Thread

Topic: 32-bit product of 16-bit multiply

Author: James.Kanze@dresdner-bank.com
Date: 1999/04/13 Raw View

In article <370E3761.631934F6@technologist.com>,
  David R Tribble <dtribble@technologist.com> wrote:

    [...]
> Now for my question:  Is there a more optimal way of producing
> a 32-bit product of two 16-bit integers than [B] (casting the
> operands to long first)?  (I think the answer is "No".)

As this is comp.STD.c++, the answer is no.  From the description, it
sounds like portability is not a particular issue for you friend; if
this is the case, it may be possible to write an inline function using
an asm directive.

> Or, to state it another way, is there some sort of hint we can
> give the compiler that we want code like [3] instead of [2]?
> (I think the answer is "No, but good optimizing compilers ought
> to be capable of this".)

I would expect almost any compiler to be able to optimize this; even
simple peep-hole optimization will do the trick.  Basically, the
generated code consists of a series of multiplications and additions,
but the compiler can see that for all but one of the multiplications, at
least one of the multiplicands is the constant 0.

Or were the original values signed?  That would make the problem
slightly more difficult.

--
James Kanze                         mailto: James.Kanze@dresdner-bank.com
Conseils en informatique orient   e objet/
                        Beratung in objekt orientierter Datenverarbeitung
Ziegelh   ttenweg 17a, 60598 Frankfurt, Germany  Tel. +49 (069) 63 19 86 27

-----------== Posted via Deja News, The Discussion Network ==----------
http://www.dejanews.com/       Search, Read, Discuss, or Start Your Own
---
[ comp.std.c++ is moderated.  To submit articles, try just posting with ]
[ your news-reader.  If that fails, use mailto:std-c++@ncar.ucar.edu    ]
[              --- Please see the FAQ before posting. ---               ]
[ FAQ: http://reality.sgi.com/austern_mti/std-c++/faq.html              ]

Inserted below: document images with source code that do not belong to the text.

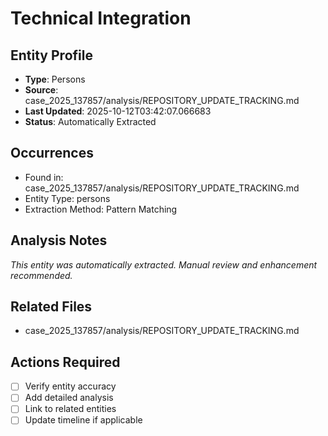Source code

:# Technical Integration

## Entity Profile
- **Type**: Persons
- **Source**: case_2025_137857/analysis/REPOSITORY_UPDATE_TRACKING.md
- **Last Updated**: 2025-10-12T03:42:07.066683
- **Status**: Automatically Extracted

## Occurrences
- Found in: case_2025_137857/analysis/REPOSITORY_UPDATE_TRACKING.md
- Entity Type: persons
- Extraction Method: Pattern Matching

## Analysis Notes
*This entity was automatically extracted. Manual review and enhancement recommended.*

## Related Files
- case_2025_137857/analysis/REPOSITORY_UPDATE_TRACKING.md

## Actions Required
- [ ] Verify entity accuracy
- [ ] Add detailed analysis
- [ ] Link to related entities
- [ ] Update timeline if applicable
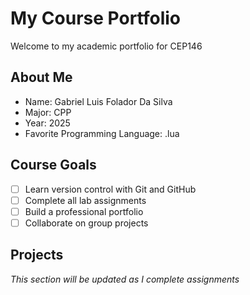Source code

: # My Course Portfolio

Welcome to my academic portfolio for CEP146

## About Me
- Name: Gabriel Luis Folador Da Silva
- Major: CPP
- Year: 2025
- Favorite Programming Language: .lua

## Course Goals
- [ ] Learn version control with Git and GitHub
- [ ] Complete all lab assignments
- [ ] Build a professional portfolio
- [ ] Collaborate on group projects

## Projects
*This section will be updated as I complete assignments*
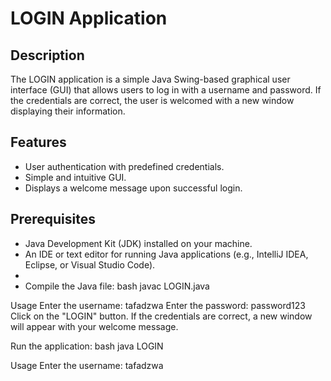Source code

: # LOGIN Application

## Description
The LOGIN application is a simple Java Swing-based graphical user interface (GUI) that allows users to log in with a username and password. If the credentials are correct, the user is welcomed with a new window displaying their information.

## Features
- User authentication with predefined credentials.
- Simple and intuitive GUI.
- Displays a welcome message upon successful login.

## Prerequisites
- Java Development Kit (JDK) installed on your machine.
- An IDE or text editor for running Java applications (e.g., IntelliJ IDEA, Eclipse, or Visual Studio Code).
- 
- Compile the Java file:
bash
javac LOGIN.java

Usage
Enter the username: tafadzwa
Enter the password: password123
Click on the "LOGIN" button.
If the credentials are correct, a new window will appear with your welcome message.

Run the application:
bash
java LOGIN

Usage
Enter the username: tafadzwa
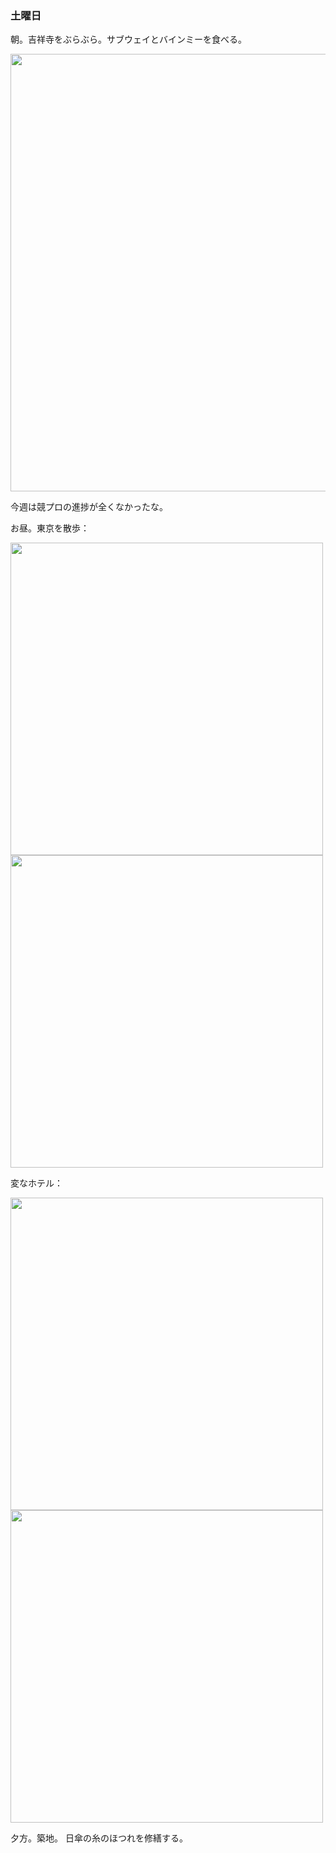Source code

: ### 土曜日

朝。吉祥寺をぶらぶら。サブウェイとバインミーを食べる。

<img src="https://i.imgur.com/GAGkOtc.jpg" width="700">

今週は競プロの進捗が全くなかったな。

お昼。東京を散歩：

<img src="https://i.imgur.com/nfmYtsw.jpg" width="500">

<img src="https://i.imgur.com/2eAMnhD.jpg" width="500">

変なホテル：

<img src="https://i.imgur.com/NMzokQZ.jpg" width="500">

<img src="https://i.imgur.com/JpKyJKI.jpg" width="500">

夕方。築地。
日傘の糸のほつれを修繕する。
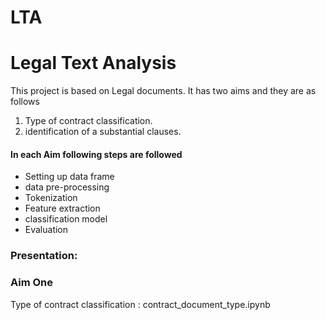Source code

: # LTA

# Legal Text Analysis

This project is based on Legal documents. It has two aims and they are as follows
1. Type of contract classification.
2. identification of a substantial clauses.

#### In each Aim following steps are followed
* Setting up data frame 
* data pre-processing 
* Tokenization 
* Feature extraction 
* classification model 
* Evaluation

### Presentation: 

### Aim One
Type of contract classification : contract_document_type.ipynb
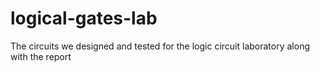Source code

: # logical-gates-lab
The circuits we designed and tested for the logic circuit laboratory along with the report

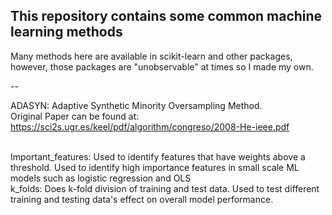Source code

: ## This repository contains some common machine learning methods <br>

Many methods here are available in scikit-learn and other packages, however, those packages are "unobservable" at times so I made my own.

--

ADASYN: Adaptive Synthetic Minority Oversampling Method. <br>
Original Paper can be found at: https://sci2s.ugr.es/keel/pdf/algorithm/congreso/2008-He-ieee.pdf

<br>
Important_features: Used to identify features that have weights above a threshold.  Used to identify high importance features in small scale ML models such as logistic regression and OLS <br>
k_folds:  Does k-fold division of training and test data.  Used to test different training and testing data's effect on overall model performance. <br>
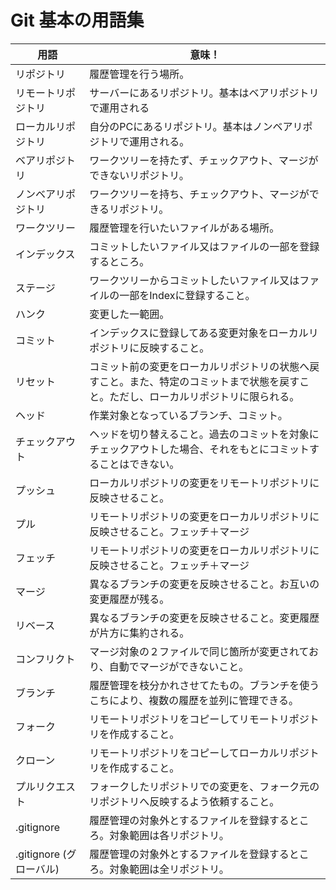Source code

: # Git 基本の用語集

|用語 |意味！
|--|--
|リポジトリ|履歴管理を行う場所。
|リモートリポジトリ|サーバーにあるリポジトリ。基本はベアリポジトリで運用される
|ローカルリポジトリ |自分のPCにあるリポジトリ。基本はノンベアリポジトリで運用される。
|ベアリポジトリ|ワークツリーを持たず、チェックアウト、マージができないリポジトリ。
|ノンベアリポジトリ|ワークツリーを持ち、チェックアウト、マージができるリポジトリ。
|ワークツリー |履歴管理を行いたいファイルがある場所。
|インデックス |コミットしたいファイル又はファイルの一部を登録するところ。
|ステージ |ワークツリーからコミットしたいファイル又はファイルの一部をIndexに登録すること。
|ハンク |変更した一範囲。
|コミット |インデックスに登録してある変更対象をローカルリポジトリに反映すること。
|リセット |コミット前の変更をローカルリポジトリの状態へ戻すこと。また、特定のコミットまで状態を戻すこと。ただし、ローカルリポジトリに限られる。
|ヘッド |作業対象となっているブランチ、コミット。
|チェックアウト |ヘッドを切り替えること。過去のコミットを対象にチェックアウトした場合、それをもとにコミットすることはできない。
|プッシュ |ローカルリポジトリの変更をリモートリポジトリに反映させること。
|プル |リモートリポジトリの変更をローカルリポジトリに反映させること。フェッチ＋マージ
|フェッチ |リモートリポジトリの変更をローカルリポジトリに反映させること。フェッチ＋マージ
|マージ |異なるブランチの変更を反映させること。お互いの変更履歴が残る。
|リベース |異なるブランチの変更を反映させること。変更履歴が片方に集約される。
|コンフリクト |マージ対象の２ファイルで同じ箇所が変更されており、自動でマージができないこと。
|ブランチ |履歴管理を枝分かれさせてたもの。ブランチを使うこちにより、複数の履歴を並列に管理できる。
|フォーク |リモートリポジトリをコピーしてリモートリポジトリを作成すること。
|クローン |リモートリポジトリをコピーしてローカルリポジトリを作成すること。
|プルリクエスト |フォークしたリポジトリでの変更を、フォーク元のリポジトリへ反映するよう依頼すること。
|.gitignore |履歴管理の対象外とするファイルを登録するところ。対象範囲は各リポジトリ。
|.gitignore (グローバル) |履歴管理の対象外とするファイルを登録するところ。対象範囲は全リポジトリ。
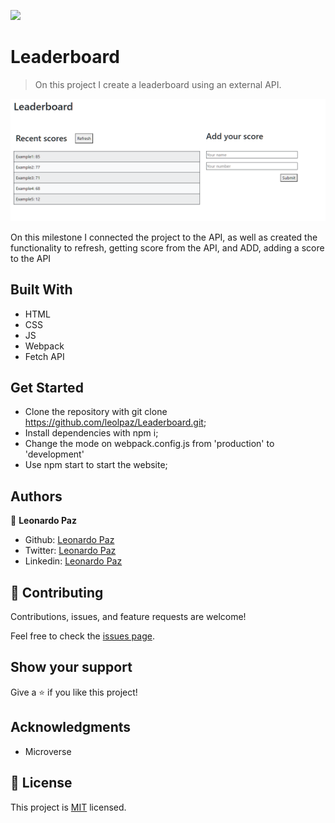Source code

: ![](https://img.shields.io/badge/Microverse-blueviolet)

# Leaderboard

> On this project I create a leaderboard using an external API.

![screenshot](./app_screenshot.png)

On this milestone I connected the project to the API, as well as created the functionality to refresh, getting score from the API, and ADD, adding a score to the API

## Built With

- HTML
- CSS
- JS
- Webpack
- Fetch API
## Get Started

- Clone the repository with git clone https://github.com/leolpaz/Leaderboard.git;
- Install dependencies with npm i;
- Change the mode on webpack.config.js from 'production' to 'development'
- Use npm start to start the website;

## Authors

👤 **Leonardo Paz**

- Github: [Leonardo Paz](https://github.com/leolpaz)
- Twitter: [Leonardo Paz](https://twitter.com/leonardolpaz95)
- Linkedin: [Leonardo Paz](https://www.linkedin.com/in/leonardo-paz-a925611b5/)

## 🤝 Contributing

Contributions, issues, and feature requests are welcome!

Feel free to check the [issues page](../../issues/).

## Show your support

Give a ⭐️ if you like this project!

## Acknowledgments

- Microverse

## 📝 License

This project is [MIT](./MIT.md) licensed.
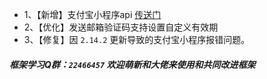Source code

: * 1、【新增】支付宝小程序api [传送门](https://vkdoc.fsq.pub/client/uniCloud/plus/alipay.html)
* 2、【优化】发送邮箱验证码支持设置自定义有效期
* 3、【修复】因 `2.14.2` 更新导致的支付宝小程序报错问题。

#####  框架学习Q群：`22466457` 欢迎萌新和大佬来使用和共同改进框架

Author: ncm@nospam.cantrip.org (Nathan Myers)
Date: 1999/04/11 Raw View

David R Tribble <dtribble@technologist.com> wrote:
>A friend of mine brought up a "problem" with C/C++ the other day.
>He has code similar to the following:
>
>    short   a,b; long  x;
>    x = a * b;  // [A] 16-bit result placed into 32-bit var
>
>Now for my question:  Is there a more optimal way of producing
>a 32-bit product of two 16-bit integers than [B] (casting the
>operands to long first)?  (I think the answer is "No".)

The best I know is

   x = a * (long)b;

>Or, to state it another way, is there some sort of hint we can
>give the compiler that we want code like [3] instead of [2]?

No, but good optimizing compilers would be capable of this --
for a permitted definition of "good".  Any compiler intended
for DSP certainly should be capable of it.  Do we know that
your friend's isn't?

--
Nathan Myers
ncm@nospam.cantrip.org  http://www.cantrip.org/
---
[ comp.std.c++ is moderated.  To submit articles, try just posting with ]
[ your news-reader.  If that fails, use mailto:std-c++@ncar.ucar.edu    ]
[              --- Please see the FAQ before posting. ---               ]
[ FAQ: http://reality.sgi.com/austern_mti/std-c++/faq.html              ]

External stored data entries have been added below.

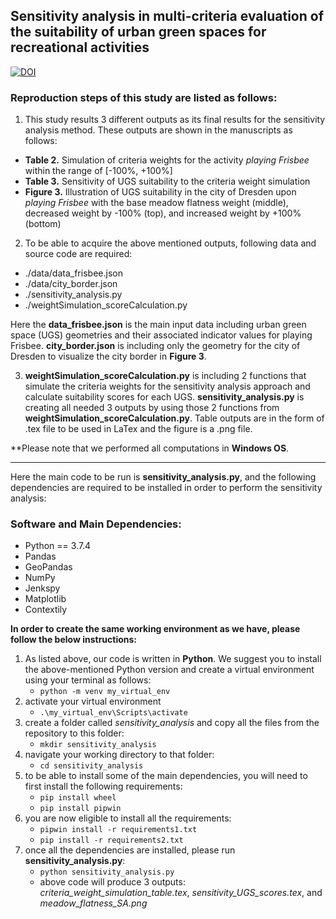 ## Sensitivity analysis in multi-criteria evaluation of the suitability of urban green spaces for recreational activities


[![DOI](https://zenodo.org/badge/355944806.svg)](https://zenodo.org/badge/latestdoi/355944806)


### Reproduction steps of this study are listed as follows:

1. This study results 3 different outputs as its final results for the sensitivity analysis method. These outputs are shown in the manuscripts as follows:
- **Table 2.** Simulation of criteria weights for the activity *playing Frisbee* within the range of [-100%, +100%]
- **Table 3.** Sensitivity of UGS suitability to the criteria weight simulation
- **Figure 3.** Illustration of UGS suitability in the city of Dresden upon *playing Frisbee* with the base meadow flatness weight (middle), decreased weight by -100% (top), and increased weight by +100% (bottom)

2. To be able to acquire the above mentioned outputs, following data and source code are required:
- ./data/data_frisbee.json 
- ./data/city_border.json
- ./sensitivity_analysis.py
- ./weightSimulation_scoreCalculation.py

Here the **data_frisbee.json** is the main input data including urban green space (UGS) geometries and their associated indicator values for playing Frisbee.    **city_border.json** is including only the geometry for the city of Dresden to visualize the city border in **Figure 3**. 

3. **weightSimulation_scoreCalculation.py** is including 2 functions that simulate the criteria weights for the sensitivity analysis approach and calculate suitability scores for each UGS. **sensitivity_analysis.py** is creating all needed 3 outputs by using those 2 functions from **weightSimulation_scoreCalculation.py**. Table outputs are in the form of .tex file to be used in LaTex and the figure is a .png file.
    
**Please note that we performed all computations in **Windows OS**.

---

Here the main code to be run is **sensitivity_analysis.py**, and the following dependencies are required to be installed in order to perform the sensitivity analysis:

### Software and Main Dependencies:
- Python == 3.7.4
- Pandas
- GeoPandas
- NumPy
- Jenkspy
- Matplotlib
- Contextily
    
**In order to create the same working environment as we have, please follow the below instructions:**

1. As listed above, our code is written in **Python**. We suggest you to install the above-mentioned Python version and create a virtual environment using your                 terminal as follows: <br>
    * `python -m venv my_virtual_env`
2. activate your virtual environment
    * `.\my_virtual_env\Scripts\activate`
3. create a folder called *sensitivity_analysis* and copy all the files from the repository to this folder:
    * `mkdir sensitivity_analysis`
4. navigate your working directory to that folder:
    * `cd sensitivity_analysis`
5. to be able to install some of the main dependencies, you will need to first install the following requirements:
    * `pip install wheel`
    * `pip install pipwin`
6. you are now eligible to install all the requirements:
    * `pipwin install -r requirements1.txt`
    * `pip install -r requirements2.txt`
7. once all the dependencies are installed, please run **sensitivity_analysis.py**:
    * `python sensitivity_analysis.py`
    * above code will produce 3 outputs: *criteria_weight_simulation_table.tex*, *sensitivity_UGS_scores.tex*, and *meadow_flatness_SA.png*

Author: "Douglas A. Gwyn" <DAGwyn@null.net>
Date: 1999/04/11 Raw View

David R Tribble wrote:
>     short   a;  // 16 bits
>     short   b;  // 16 bits
>     long    x;  // 32 bits
>     x = a * b;  // [A] 16-bit result placed into 32-bit var
> What he wanted, though, was to obtain the full 32-bit result of the
> multiplication; for this, he had to code it differently:
>     x = (long)a * (long)b;   // [B] Force a 32-bit multiply
> The problem with this, he pointed out, was that this seemed to
> generate suboptimal code, especially on CPUs having a single
> instruction ...
> I then explained the "as if" rule, that the result of a*b had to
> act like a 16-bit int, regardless of the size of the variable it
> was subsequently assigned to (x).

Note that
 x = a * b;
will produce a numerically correct answer when the product is
representable in a short.  A compiler that so chooses can *also*
produce the apparently desired result when the product overflows
(is not representable in a short), since the C standard imposes
no requirements in such a case (the code is not strictly
conforming if it lets that situation arise).  If this is
important behavior for a compiler's customers, then the vendor
can make it work that way, at least in certain cases.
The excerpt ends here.